= What to do =
Beginning with the line of the entries below that holds "utiliza o horario" and ending with the line that holds "这是 Kneser 族绕 $\eta$ 的单值性（monodromy）。", transcribe each line exactly as written. Pictures stay out.

= Extracted data =
....................
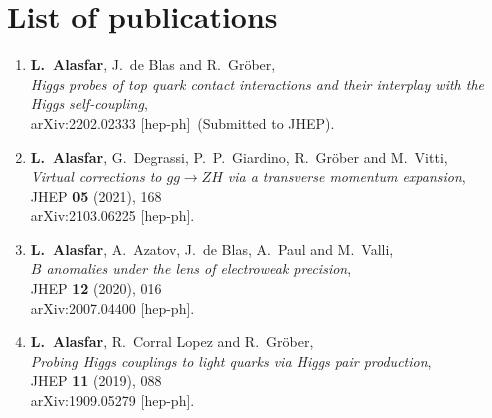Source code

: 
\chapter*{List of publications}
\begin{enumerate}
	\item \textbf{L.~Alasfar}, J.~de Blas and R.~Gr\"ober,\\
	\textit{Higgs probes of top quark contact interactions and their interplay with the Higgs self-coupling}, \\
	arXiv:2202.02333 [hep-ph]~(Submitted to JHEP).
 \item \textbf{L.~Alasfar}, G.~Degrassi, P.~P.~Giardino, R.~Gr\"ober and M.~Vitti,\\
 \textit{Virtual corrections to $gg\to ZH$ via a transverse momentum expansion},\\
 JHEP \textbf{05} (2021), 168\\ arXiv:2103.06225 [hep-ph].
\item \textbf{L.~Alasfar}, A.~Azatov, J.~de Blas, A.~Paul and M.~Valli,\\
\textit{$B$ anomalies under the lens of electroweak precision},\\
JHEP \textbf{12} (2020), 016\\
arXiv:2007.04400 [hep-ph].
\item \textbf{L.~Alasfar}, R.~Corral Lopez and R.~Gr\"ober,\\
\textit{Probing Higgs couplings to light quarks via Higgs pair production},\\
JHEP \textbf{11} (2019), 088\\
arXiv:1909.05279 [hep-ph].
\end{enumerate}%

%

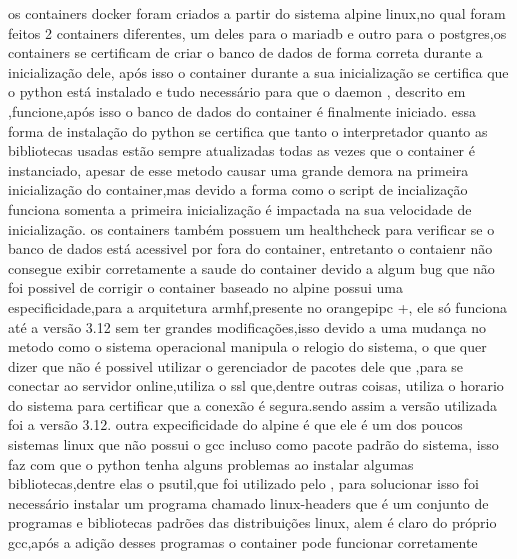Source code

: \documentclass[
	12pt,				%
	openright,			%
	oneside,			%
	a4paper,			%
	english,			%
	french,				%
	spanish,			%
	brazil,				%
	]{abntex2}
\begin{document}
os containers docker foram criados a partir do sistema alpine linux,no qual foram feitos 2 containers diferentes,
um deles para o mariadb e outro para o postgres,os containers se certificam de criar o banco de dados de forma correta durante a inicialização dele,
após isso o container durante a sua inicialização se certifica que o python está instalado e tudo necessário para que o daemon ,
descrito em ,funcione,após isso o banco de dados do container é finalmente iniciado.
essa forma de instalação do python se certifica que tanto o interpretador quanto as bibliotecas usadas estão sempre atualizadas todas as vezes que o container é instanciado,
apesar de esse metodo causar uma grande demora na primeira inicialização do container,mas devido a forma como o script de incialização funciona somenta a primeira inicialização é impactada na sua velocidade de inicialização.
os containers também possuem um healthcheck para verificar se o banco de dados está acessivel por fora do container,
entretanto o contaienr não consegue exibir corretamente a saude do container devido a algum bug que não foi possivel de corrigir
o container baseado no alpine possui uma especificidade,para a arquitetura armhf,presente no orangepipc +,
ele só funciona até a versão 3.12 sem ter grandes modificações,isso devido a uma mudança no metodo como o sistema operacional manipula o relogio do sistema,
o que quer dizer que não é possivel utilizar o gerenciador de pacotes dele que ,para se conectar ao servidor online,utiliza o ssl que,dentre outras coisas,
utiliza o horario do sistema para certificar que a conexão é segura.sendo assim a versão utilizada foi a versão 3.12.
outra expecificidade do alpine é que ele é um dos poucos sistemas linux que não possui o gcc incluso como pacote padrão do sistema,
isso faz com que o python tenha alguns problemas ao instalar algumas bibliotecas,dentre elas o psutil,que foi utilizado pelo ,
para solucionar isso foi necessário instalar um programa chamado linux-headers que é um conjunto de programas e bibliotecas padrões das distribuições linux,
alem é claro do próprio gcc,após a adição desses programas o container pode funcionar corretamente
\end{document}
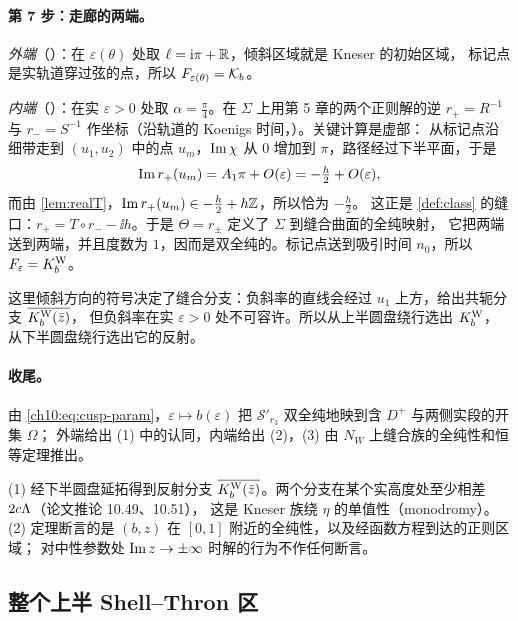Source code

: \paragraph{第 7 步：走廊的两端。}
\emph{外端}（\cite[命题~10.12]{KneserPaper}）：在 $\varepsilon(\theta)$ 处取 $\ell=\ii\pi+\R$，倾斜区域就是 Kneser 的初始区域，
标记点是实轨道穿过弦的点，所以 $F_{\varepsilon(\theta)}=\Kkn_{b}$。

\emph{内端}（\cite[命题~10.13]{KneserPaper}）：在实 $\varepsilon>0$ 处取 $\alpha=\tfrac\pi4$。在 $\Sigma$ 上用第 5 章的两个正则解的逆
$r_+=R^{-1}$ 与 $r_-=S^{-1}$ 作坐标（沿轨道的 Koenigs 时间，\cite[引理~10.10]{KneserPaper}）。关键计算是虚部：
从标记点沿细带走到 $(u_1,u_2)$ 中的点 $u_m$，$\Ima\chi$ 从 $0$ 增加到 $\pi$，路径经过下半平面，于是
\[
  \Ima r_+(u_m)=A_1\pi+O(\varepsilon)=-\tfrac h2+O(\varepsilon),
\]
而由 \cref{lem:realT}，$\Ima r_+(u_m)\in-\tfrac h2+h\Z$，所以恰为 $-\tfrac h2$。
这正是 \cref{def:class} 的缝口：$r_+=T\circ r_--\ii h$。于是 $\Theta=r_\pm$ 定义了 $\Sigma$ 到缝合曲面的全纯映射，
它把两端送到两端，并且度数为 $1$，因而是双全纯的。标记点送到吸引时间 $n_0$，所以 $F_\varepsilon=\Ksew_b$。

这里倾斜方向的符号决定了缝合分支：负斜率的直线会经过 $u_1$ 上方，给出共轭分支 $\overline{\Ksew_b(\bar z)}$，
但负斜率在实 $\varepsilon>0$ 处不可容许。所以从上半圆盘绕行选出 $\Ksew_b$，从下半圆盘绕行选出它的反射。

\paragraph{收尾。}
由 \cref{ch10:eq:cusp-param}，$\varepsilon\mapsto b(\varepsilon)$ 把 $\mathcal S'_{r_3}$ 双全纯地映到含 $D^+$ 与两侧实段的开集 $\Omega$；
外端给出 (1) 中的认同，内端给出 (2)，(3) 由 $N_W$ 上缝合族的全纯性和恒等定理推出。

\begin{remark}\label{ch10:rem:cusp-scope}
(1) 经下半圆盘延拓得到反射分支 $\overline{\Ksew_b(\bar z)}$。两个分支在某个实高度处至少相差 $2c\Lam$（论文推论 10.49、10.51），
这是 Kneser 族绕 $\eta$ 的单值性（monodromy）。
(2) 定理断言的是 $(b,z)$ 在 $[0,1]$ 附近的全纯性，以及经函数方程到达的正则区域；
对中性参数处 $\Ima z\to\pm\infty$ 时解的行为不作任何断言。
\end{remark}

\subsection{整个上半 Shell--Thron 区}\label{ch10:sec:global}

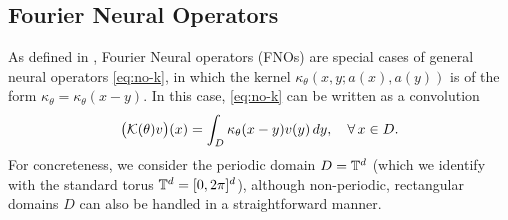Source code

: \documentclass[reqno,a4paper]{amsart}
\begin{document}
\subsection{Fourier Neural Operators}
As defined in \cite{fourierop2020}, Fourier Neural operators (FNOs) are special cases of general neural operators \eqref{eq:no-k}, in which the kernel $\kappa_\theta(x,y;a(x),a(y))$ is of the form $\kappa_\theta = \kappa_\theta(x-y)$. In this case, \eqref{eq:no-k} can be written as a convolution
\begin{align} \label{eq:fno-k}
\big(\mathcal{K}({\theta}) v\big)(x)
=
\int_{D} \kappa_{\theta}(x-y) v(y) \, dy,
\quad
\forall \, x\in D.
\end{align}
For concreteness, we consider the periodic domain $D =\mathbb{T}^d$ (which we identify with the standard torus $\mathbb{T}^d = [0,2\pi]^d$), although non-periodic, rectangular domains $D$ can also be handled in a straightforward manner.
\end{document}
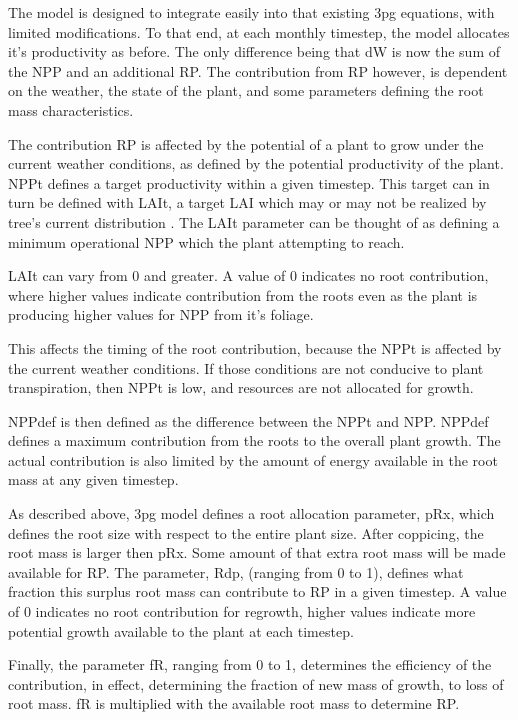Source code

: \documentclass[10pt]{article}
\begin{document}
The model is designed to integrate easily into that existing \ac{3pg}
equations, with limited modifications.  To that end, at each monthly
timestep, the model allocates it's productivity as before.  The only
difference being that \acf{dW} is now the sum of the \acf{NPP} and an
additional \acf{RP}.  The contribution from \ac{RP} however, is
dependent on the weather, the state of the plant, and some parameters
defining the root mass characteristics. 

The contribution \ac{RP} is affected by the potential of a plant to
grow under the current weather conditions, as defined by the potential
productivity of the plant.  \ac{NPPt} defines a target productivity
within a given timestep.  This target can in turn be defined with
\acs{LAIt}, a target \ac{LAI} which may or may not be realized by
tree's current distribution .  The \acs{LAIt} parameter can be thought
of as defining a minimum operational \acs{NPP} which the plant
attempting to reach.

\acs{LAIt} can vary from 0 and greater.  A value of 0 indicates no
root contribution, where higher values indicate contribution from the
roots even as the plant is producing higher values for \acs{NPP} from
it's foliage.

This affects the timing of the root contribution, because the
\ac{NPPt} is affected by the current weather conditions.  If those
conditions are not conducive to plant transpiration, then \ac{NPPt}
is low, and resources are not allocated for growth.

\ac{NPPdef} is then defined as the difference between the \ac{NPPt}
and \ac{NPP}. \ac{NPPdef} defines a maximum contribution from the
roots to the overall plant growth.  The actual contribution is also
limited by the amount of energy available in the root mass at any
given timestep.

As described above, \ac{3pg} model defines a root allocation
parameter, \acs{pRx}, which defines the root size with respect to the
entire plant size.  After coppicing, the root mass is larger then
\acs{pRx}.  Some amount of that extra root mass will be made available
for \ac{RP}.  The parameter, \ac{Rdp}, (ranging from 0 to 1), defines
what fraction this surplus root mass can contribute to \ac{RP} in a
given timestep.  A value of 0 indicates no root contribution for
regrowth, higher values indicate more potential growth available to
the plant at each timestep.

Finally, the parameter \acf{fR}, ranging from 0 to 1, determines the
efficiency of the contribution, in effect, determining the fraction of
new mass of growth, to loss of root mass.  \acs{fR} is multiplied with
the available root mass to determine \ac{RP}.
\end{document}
....................
= Expected answer =
utiliza o horario do sistema para certificar que a conexão é segura.sendo assim a versão utilizada foi a versão 3.12.
outra expecificidade do alpine é que ele é um dos poucos sistemas linux que não possui o gcc incluso como pacote padrão do sistema,
isso faz com que o python tenha alguns problemas ao instalar algumas bibliotecas,dentre elas o psutil,que foi utilizado pelo ,
para solucionar isso foi necessário instalar um programa chamado linux-headers que é um conjunto de programas e bibliotecas padrões das distribuições linux,
alem é claro do próprio gcc,após a adição desses programas o container pode funcionar corretamente
\end{document}
Source code

: \paragraph{第 7 步：走廊的两端。}
\emph{外端}（\cite[命题~10.12]{KneserPaper}）：在 $\varepsilon(\theta)$ 处取 $\ell=\ii\pi+\R$，倾斜区域就是 Kneser 的初始区域，
标记点是实轨道穿过弦的点，所以 $F_{\varepsilon(\theta)}=\Kkn_{b}$。

\emph{内端}（\cite[命题~10.13]{KneserPaper}）：在实 $\varepsilon>0$ 处取 $\alpha=\tfrac\pi4$。在 $\Sigma$ 上用第 5 章的两个正则解的逆
$r_+=R^{-1}$ 与 $r_-=S^{-1}$ 作坐标（沿轨道的 Koenigs 时间，\cite[引理~10.10]{KneserPaper}）。关键计算是虚部：
从标记点沿细带走到 $(u_1,u_2)$ 中的点 $u_m$，$\Ima\chi$ 从 $0$ 增加到 $\pi$，路径经过下半平面，于是
\[
  \Ima r_+(u_m)=A_1\pi+O(\varepsilon)=-\tfrac h2+O(\varepsilon),
\]
而由 \cref{lem:realT}，$\Ima r_+(u_m)\in-\tfrac h2+h\Z$，所以恰为 $-\tfrac h2$。
这正是 \cref{def:class} 的缝口：$r_+=T\circ r_--\ii h$。于是 $\Theta=r_\pm$ 定义了 $\Sigma$ 到缝合曲面的全纯映射，
它把两端送到两端，并且度数为 $1$，因而是双全纯的。标记点送到吸引时间 $n_0$，所以 $F_\varepsilon=\Ksew_b$。

这里倾斜方向的符号决定了缝合分支：负斜率的直线会经过 $u_1$ 上方，给出共轭分支 $\overline{\Ksew_b(\bar z)}$，
但负斜率在实 $\varepsilon>0$ 处不可容许。所以从上半圆盘绕行选出 $\Ksew_b$，从下半圆盘绕行选出它的反射。

\paragraph{收尾。}
由 \cref{ch10:eq:cusp-param}，$\varepsilon\mapsto b(\varepsilon)$ 把 $\mathcal S'_{r_3}$ 双全纯地映到含 $D^+$ 与两侧实段的开集 $\Omega$；
外端给出 (1) 中的认同，内端给出 (2)，(3) 由 $N_W$ 上缝合族的全纯性和恒等定理推出。

\begin{remark}\label{ch10:rem:cusp-scope}
(1) 经下半圆盘延拓得到反射分支 $\overline{\Ksew_b(\bar z)}$。两个分支在某个实高度处至少相差 $2c\Lam$（论文推论 10.49、10.51），
这是 Kneser 族绕 $\eta$ 的单值性（monodromy）。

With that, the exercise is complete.